EXERCISE REQUIREMENTS: Which lines below mention "Tooltip"? Pick each one out.

.....

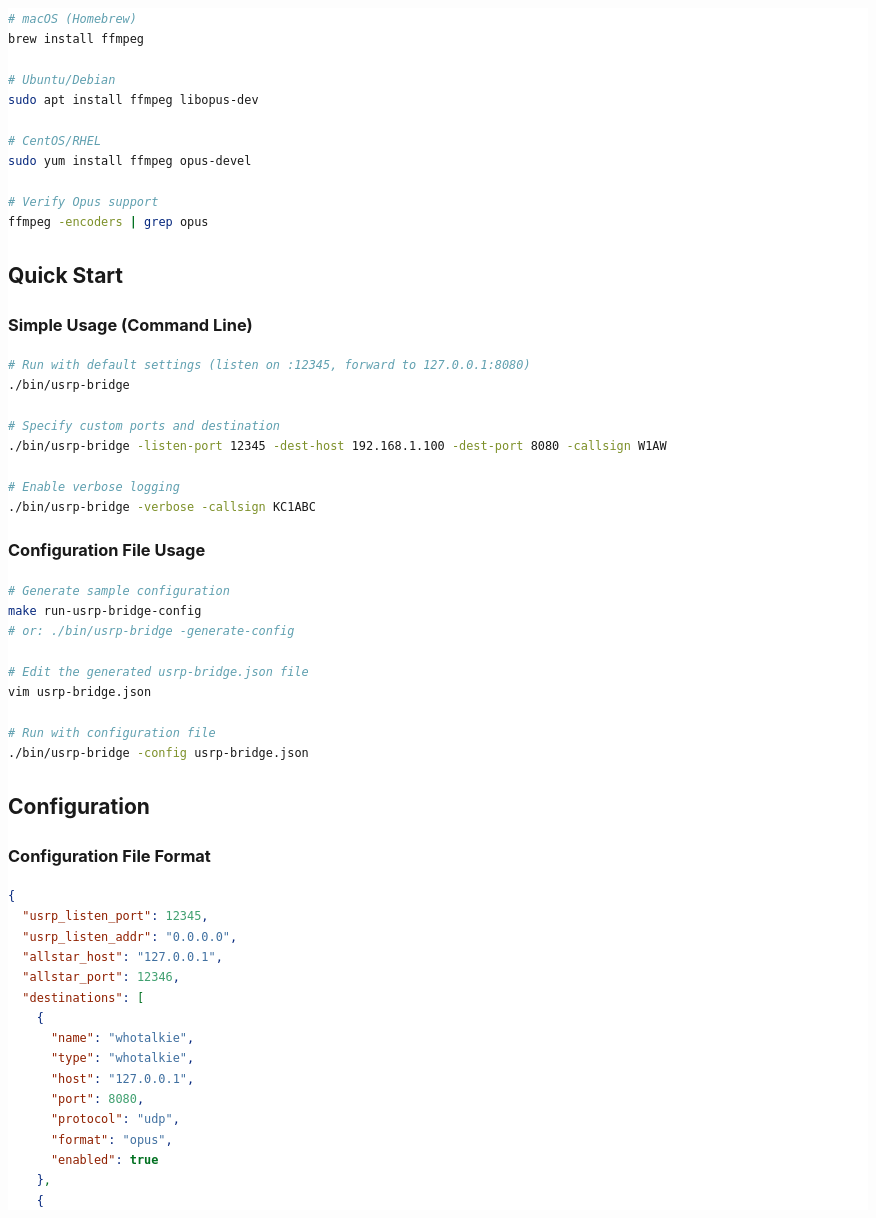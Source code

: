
 ```bash
# macOS (Homebrew)
brew install ffmpeg

# Ubuntu/Debian  
sudo apt install ffmpeg libopus-dev

# CentOS/RHEL
sudo yum install ffmpeg opus-devel

# Verify Opus support
ffmpeg -encoders | grep opus
```

## Quick Start

### Simple Usage (Command Line)

```bash
# Run with default settings (listen on :12345, forward to 127.0.0.1:8080)
./bin/usrp-bridge

# Specify custom ports and destination
./bin/usrp-bridge -listen-port 12345 -dest-host 192.168.1.100 -dest-port 8080 -callsign W1AW

# Enable verbose logging
./bin/usrp-bridge -verbose -callsign KC1ABC
```

### Configuration File Usage

```bash
# Generate sample configuration
make run-usrp-bridge-config
# or: ./bin/usrp-bridge -generate-config

# Edit the generated usrp-bridge.json file
vim usrp-bridge.json

# Run with configuration file
./bin/usrp-bridge -config usrp-bridge.json
```

## Configuration

### Configuration File Format

```json
{
  "usrp_listen_port": 12345,
  "usrp_listen_addr": "0.0.0.0",
  "allstar_host": "127.0.0.1",
  "allstar_port": 12346,
  "destinations": [
    {
      "name": "whotalkie",
      "type": "whotalkie",
      "host": "127.0.0.1",
      "port": 8080,
      "protocol": "udp",
      "format": "opus",
      "enabled": true
    },
    {
```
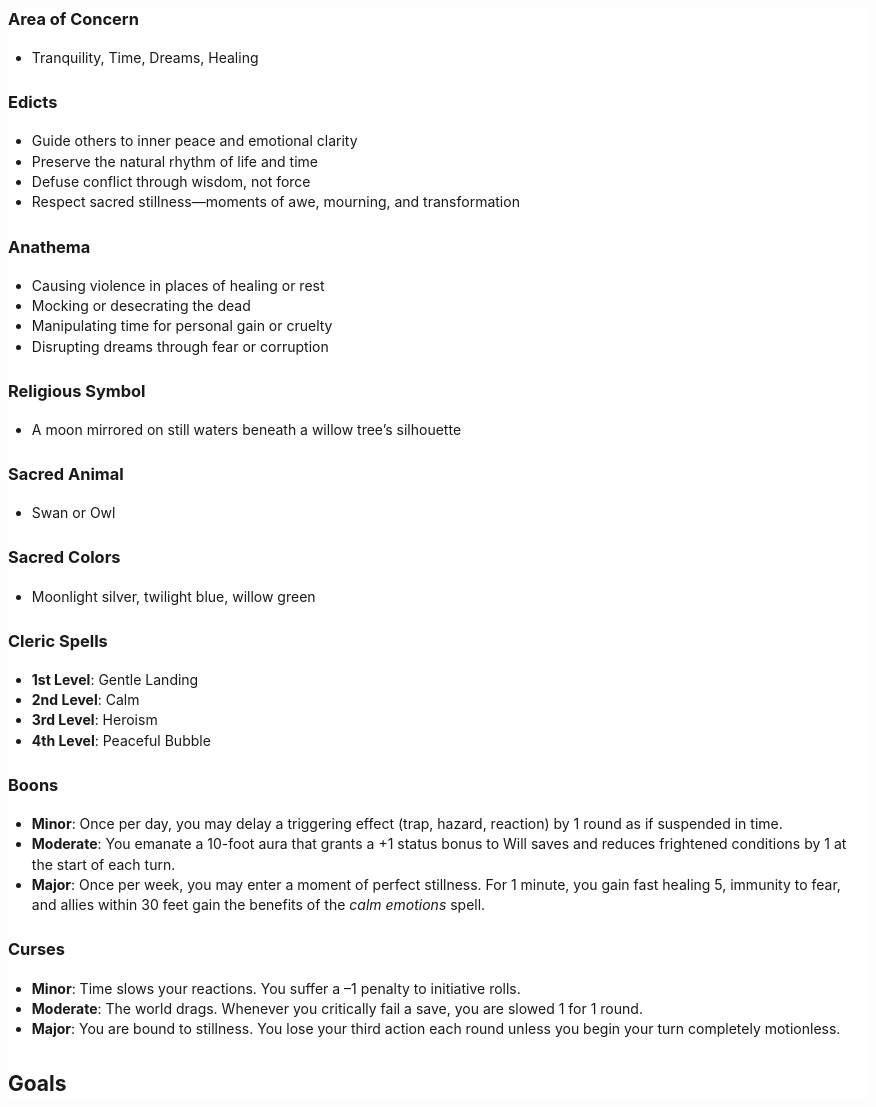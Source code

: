 ### Area of Concern
- Tranquility, Time, Dreams, Healing

### Edicts
- Guide others to inner peace and emotional clarity
- Preserve the natural rhythm of life and time
- Defuse conflict through wisdom, not force
- Respect sacred stillness—moments of awe, mourning, and transformation

### Anathema
- Causing violence in places of healing or rest
- Mocking or desecrating the dead
- Manipulating time for personal gain or cruelty
- Disrupting dreams through fear or corruption

### Religious Symbol
- A moon mirrored on still waters beneath a willow tree’s silhouette

### Sacred Animal
- Swan or Owl

### Sacred Colors
- Moonlight silver, twilight blue, willow green

### Cleric Spells
- **1st Level**: Gentle Landing  
- **2nd Level**: Calm  
- **3rd Level**: Heroism  
- **4th Level**: Peaceful Bubble

### Boons
- **Minor**: Once per day, you may delay a triggering effect (trap, hazard, reaction) by 1 round as if suspended in time.
- **Moderate**: You emanate a 10-foot aura that grants a +1 status bonus to Will saves and reduces frightened conditions by 1 at the start of each turn.
- **Major**: Once per week, you may enter a moment of perfect stillness. For 1 minute, you gain fast healing 5, immunity to fear, and allies within 30 feet gain the benefits of the *calm emotions* spell.

### Curses
- **Minor**: Time slows your reactions. You suffer a –1 penalty to initiative rolls.
- **Moderate**: The world drags. Whenever you critically fail a save, you are slowed 1 for 1 round.
- **Major**: You are bound to stillness. You lose your third action each round unless you begin your turn completely motionless.


## Goals

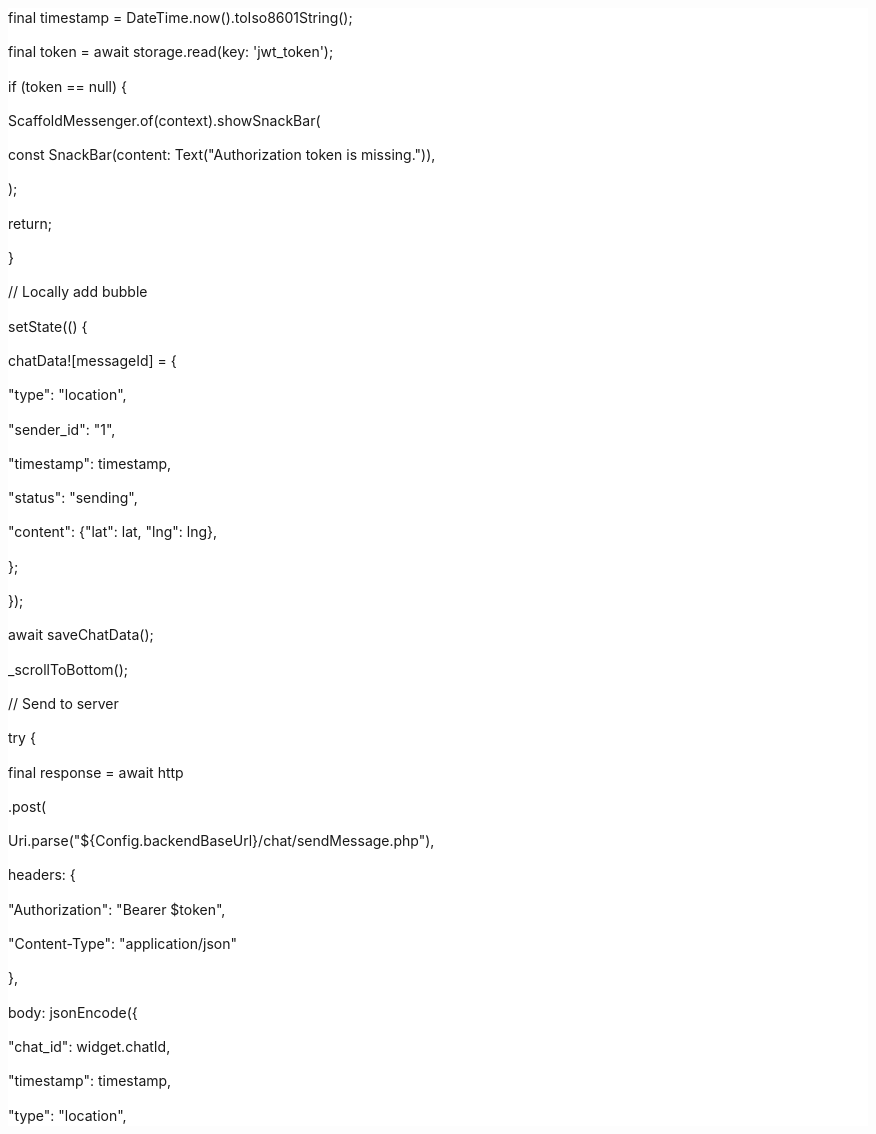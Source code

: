 final timestamp = DateTime.now().toIso8601String();

final token = await storage.read(key: 'jwt_token');

if (token == null) {

ScaffoldMessenger.of(context).showSnackBar(

const SnackBar(content: Text("Authorization token is missing.")),

);

return;

}

// Locally add bubble

setState(() {

chatData![messageId] = {

"type": "location",

"sender_id": "1",

"timestamp": timestamp,

"status": "sending",

"content": {"lat": lat, "lng": lng},

};

});

await saveChatData();

_scrollToBottom();

// Send to server

try {

final response = await http

.post(

Uri.parse("${Config.backendBaseUrl}/chat/sendMessage.php"),

headers: {

"Authorization": "Bearer $token",

"Content-Type": "application/json"

},

body: jsonEncode({

"chat_id": widget.chatId,

"timestamp": timestamp,

"type": "location",
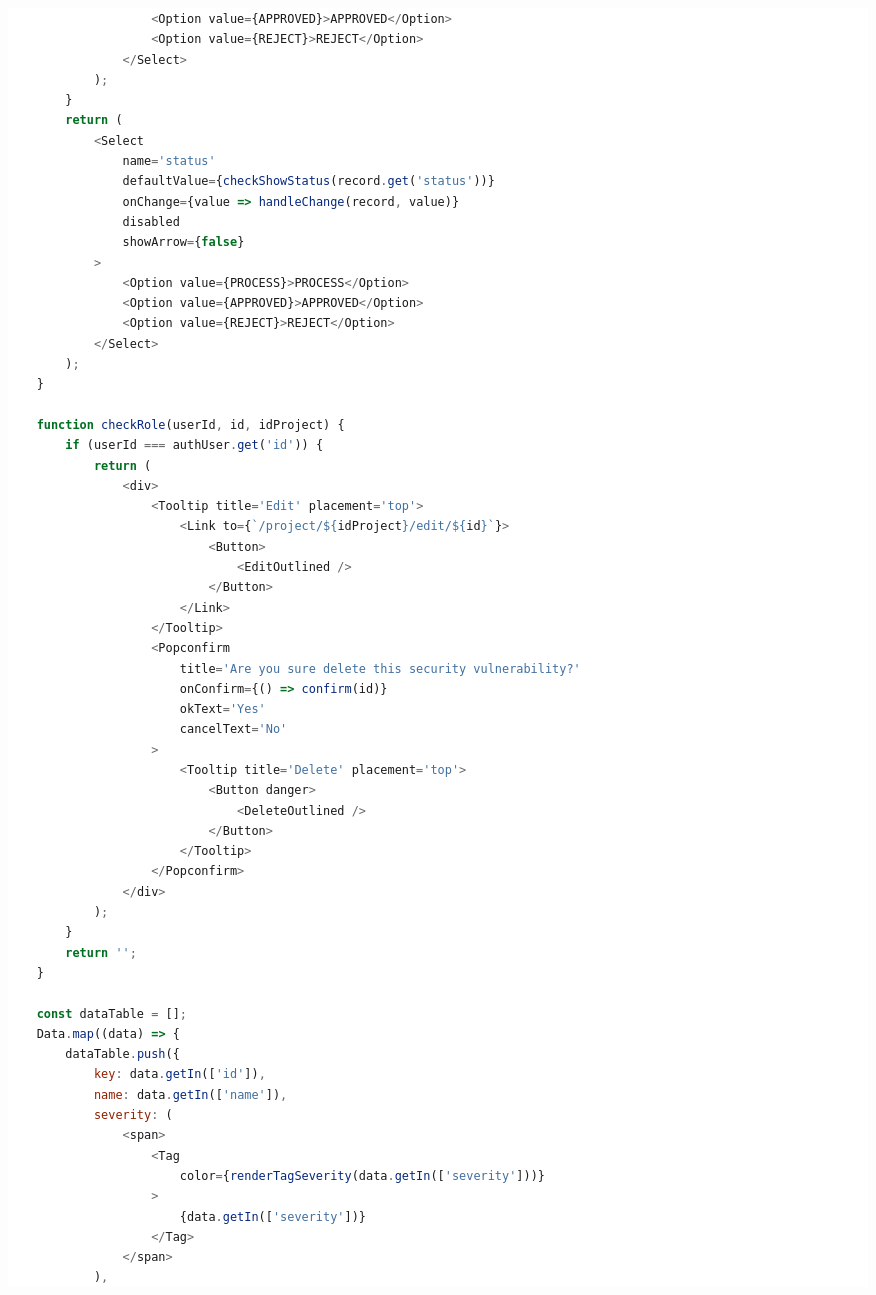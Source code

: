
 ```js
                    <Option value={APPROVED}>APPROVED</Option>
                    <Option value={REJECT}>REJECT</Option>
                </Select>
            );
        }
        return (
            <Select
                name='status'
                defaultValue={checkShowStatus(record.get('status'))}
                onChange={value => handleChange(record, value)}
                disabled
                showArrow={false}
            >
                <Option value={PROCESS}>PROCESS</Option>
                <Option value={APPROVED}>APPROVED</Option>
                <Option value={REJECT}>REJECT</Option>
            </Select>
        );
    }

    function checkRole(userId, id, idProject) {
        if (userId === authUser.get('id')) {
            return (
                <div>
                    <Tooltip title='Edit' placement='top'>
                        <Link to={`/project/${idProject}/edit/${id}`}>
                            <Button>
                                <EditOutlined />
                            </Button>
                        </Link>
                    </Tooltip>
                    <Popconfirm
                        title='Are you sure delete this security vulnerability?'
                        onConfirm={() => confirm(id)}
                        okText='Yes'
                        cancelText='No'
                    >
                        <Tooltip title='Delete' placement='top'>
                            <Button danger>
                                <DeleteOutlined />
                            </Button>
                        </Tooltip>
                    </Popconfirm>
                </div>
            );
        }
        return '';
    }

    const dataTable = [];
    Data.map((data) => {
        dataTable.push({
            key: data.getIn(['id']),
            name: data.getIn(['name']),
            severity: (
                <span>
                    <Tag
                        color={renderTagSeverity(data.getIn(['severity']))}
                    >
                        {data.getIn(['severity'])}
                    </Tag>
                </span>
            ),
```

.....

RESPONSE:
                    <Tooltip title='Edit' placement='top'>
                    </Tooltip>
                        <Tooltip title='Delete' placement='top'>
                        </Tooltip>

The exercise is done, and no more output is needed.